((

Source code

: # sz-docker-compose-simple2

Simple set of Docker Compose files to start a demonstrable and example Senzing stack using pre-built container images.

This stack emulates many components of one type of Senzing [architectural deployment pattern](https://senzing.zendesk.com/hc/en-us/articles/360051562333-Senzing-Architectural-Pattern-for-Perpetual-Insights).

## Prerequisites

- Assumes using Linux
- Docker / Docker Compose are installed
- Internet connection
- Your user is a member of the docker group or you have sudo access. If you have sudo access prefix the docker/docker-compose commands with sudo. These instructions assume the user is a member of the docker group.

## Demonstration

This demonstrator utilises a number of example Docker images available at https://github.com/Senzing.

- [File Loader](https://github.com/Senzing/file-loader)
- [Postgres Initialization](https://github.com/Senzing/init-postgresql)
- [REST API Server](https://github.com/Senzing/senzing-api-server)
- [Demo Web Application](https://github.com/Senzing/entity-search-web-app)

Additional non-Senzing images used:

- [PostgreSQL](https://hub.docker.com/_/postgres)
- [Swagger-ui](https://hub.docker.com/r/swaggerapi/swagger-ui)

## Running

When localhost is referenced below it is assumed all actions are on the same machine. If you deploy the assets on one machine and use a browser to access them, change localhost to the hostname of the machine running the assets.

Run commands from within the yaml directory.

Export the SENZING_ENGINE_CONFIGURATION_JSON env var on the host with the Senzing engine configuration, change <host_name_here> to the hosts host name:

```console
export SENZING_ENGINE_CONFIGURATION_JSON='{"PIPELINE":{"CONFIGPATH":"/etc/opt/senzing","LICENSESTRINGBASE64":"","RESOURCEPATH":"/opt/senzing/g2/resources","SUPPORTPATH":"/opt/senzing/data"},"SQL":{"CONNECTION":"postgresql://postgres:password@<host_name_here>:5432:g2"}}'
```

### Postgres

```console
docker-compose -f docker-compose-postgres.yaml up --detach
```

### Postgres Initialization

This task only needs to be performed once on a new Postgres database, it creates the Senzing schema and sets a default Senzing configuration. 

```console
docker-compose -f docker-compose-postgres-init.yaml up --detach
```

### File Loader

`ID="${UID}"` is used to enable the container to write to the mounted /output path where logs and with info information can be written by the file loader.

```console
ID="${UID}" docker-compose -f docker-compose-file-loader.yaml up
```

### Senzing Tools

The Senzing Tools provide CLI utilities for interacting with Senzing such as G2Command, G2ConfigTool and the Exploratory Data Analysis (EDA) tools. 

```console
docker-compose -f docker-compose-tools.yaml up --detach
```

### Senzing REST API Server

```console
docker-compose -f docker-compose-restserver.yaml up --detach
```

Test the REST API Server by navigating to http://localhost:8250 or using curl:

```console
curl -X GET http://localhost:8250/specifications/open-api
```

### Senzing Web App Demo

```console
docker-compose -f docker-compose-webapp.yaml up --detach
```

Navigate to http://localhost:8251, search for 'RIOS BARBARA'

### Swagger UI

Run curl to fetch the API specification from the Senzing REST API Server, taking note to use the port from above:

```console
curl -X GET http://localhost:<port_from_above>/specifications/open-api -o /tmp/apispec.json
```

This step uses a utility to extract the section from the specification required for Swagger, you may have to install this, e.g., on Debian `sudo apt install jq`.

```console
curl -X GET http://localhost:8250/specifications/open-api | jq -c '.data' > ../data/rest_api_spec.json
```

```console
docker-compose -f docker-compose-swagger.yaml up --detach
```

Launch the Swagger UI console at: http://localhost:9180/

))

__Task description__
Locate the string "specifications" in the listing above and copy every line where it occurs.

__Task solution__
curl -X GET http://localhost:8250/specifications/open-api
curl -X GET http://localhost:<port_from_above>/specifications/open-api -o /tmp/apispec.json
curl -X GET http://localhost:8250/specifications/open-api | jq -c '.data' > ../data/rest_api_spec.json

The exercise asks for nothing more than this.